Cinco años después llegaría un «annus horribilis 2», con el accidente letal de Lady Di en el túnel del Alma de París, con solo 36 años. La Reina, de la escuela inglesa de siempre, la de la contención y el clásico «labio superior rígido» , se vio desbordada por el novedoso desparrame emocional de los británicos. Un géiser de sentimentalismo desatado, alentado por el premier laborista Tony Blair, que con reflejos populistas apodó a Diana como «la princesa del pueblo». Aquel fue tal vez el momento más delicado del largo reinado de Isabel II. La soberana, hasta entonces infalible, parecía había extraviado la única fórmula que sostiene en el tiempo una monarquía parlamentaria: la sintonía entre la Corona y el pueblo.

La Reina, que es parca, pero muy larga, nunca le ha perdonado a Blair aquella celada. Los años pasan y todavía no le ha concedido ninguno de los honores con los que se distingue a los grandes estadistas británicos. De hecho, los especialistas palaciegos especulan con que se resiste a condecorar a los exprimeros ministros Gordon Brown y Theresa May para no tener que hacerlo también con Blair.

Algún cortesano ha bisbiseado que cuando le informaron del accidente de Diana, la primera reacción de su exsuegra fue tan práctica cmo desapegada: «¡Pero cómo es que nadie había repasado los frenos del coche!» Mientras las multitudes lloraban ante las verjas de Buckingham por la princesa del glamour y las revistas, la Reina, todavía en Balmoral, no permitió que la bandera del palacio de Londres ondease a media asta estando ella ausente.

Respaldo a la Corona

Pero Isabel II supo remontar el bache de popularidad que provocó su fría reacción ante aquel drama.

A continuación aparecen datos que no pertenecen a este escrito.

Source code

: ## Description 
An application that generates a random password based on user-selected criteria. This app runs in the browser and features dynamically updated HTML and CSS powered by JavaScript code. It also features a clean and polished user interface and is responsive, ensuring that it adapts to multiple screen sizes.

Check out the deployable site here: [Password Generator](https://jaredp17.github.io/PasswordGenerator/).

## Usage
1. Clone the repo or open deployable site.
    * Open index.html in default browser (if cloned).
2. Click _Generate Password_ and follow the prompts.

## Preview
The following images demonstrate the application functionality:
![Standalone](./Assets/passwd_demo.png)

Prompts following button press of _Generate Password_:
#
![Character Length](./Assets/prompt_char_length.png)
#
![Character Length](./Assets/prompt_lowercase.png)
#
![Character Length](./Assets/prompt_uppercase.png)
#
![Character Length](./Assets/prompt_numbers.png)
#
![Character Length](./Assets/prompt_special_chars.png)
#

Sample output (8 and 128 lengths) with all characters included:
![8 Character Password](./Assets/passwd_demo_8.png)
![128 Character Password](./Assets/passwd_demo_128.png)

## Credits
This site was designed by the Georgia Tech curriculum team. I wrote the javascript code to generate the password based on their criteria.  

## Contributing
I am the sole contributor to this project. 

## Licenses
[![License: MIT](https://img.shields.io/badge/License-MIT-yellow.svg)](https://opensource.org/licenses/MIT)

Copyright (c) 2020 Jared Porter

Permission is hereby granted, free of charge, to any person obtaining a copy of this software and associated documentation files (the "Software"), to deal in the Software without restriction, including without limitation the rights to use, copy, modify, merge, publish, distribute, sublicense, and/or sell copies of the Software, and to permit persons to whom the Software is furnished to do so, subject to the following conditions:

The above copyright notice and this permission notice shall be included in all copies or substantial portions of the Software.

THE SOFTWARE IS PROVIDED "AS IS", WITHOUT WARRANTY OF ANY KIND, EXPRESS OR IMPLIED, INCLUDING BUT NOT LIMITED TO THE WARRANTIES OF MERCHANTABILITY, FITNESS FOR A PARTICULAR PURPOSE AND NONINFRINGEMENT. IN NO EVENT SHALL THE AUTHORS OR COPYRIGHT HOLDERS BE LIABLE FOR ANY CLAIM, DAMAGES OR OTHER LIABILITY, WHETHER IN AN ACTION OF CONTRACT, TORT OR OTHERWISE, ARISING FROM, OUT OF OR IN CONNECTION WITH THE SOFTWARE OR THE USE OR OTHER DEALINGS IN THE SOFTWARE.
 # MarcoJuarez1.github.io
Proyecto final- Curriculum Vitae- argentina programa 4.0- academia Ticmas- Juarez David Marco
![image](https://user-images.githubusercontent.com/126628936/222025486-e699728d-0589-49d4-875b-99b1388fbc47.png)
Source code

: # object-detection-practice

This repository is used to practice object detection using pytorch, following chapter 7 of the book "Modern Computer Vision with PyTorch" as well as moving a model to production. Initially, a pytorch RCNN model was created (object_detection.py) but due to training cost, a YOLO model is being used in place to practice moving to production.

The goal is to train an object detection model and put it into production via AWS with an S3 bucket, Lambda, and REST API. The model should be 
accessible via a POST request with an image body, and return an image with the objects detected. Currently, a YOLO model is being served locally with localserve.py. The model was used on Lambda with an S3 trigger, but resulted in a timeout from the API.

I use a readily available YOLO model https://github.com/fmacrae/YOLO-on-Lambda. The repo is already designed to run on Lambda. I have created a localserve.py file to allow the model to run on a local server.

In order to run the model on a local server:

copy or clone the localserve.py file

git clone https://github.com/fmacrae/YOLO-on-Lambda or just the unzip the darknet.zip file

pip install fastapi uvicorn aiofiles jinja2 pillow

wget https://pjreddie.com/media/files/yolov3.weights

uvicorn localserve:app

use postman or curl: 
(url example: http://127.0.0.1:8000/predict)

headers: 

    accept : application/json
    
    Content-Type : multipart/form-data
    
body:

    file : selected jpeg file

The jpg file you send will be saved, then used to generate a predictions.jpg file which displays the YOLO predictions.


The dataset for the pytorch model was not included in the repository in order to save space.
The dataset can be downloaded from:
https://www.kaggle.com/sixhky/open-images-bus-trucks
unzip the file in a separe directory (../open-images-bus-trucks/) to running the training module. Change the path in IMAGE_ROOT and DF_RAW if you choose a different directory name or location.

En este año 2020 de la peste, con un Covid-19 que ha vapuleado a un Reino Unido que inicialmente infravaloró la amenaza con sueños nacionalistas de excepcionalidad, la popularidad de la Reina está por las nubes. Según YouGov, la principal firma demoscópica del país, es la figura más valorada de la Familia Real, con un 83% de aprobación y solo un 12% de rechazo , seguida por su nieto Guillermo, con un 80% de aprobados y un 15% que lo suspende. El farolillo rojo lo ostentan Meghan Markle, con un 59% de rechazo, y el Príncipe Andrés, que arrastra la grimosa sombra de su relación con Epstein y solo recibe el aprobado del 7% del público, que además desea que sea extraditado a Estados Unidos.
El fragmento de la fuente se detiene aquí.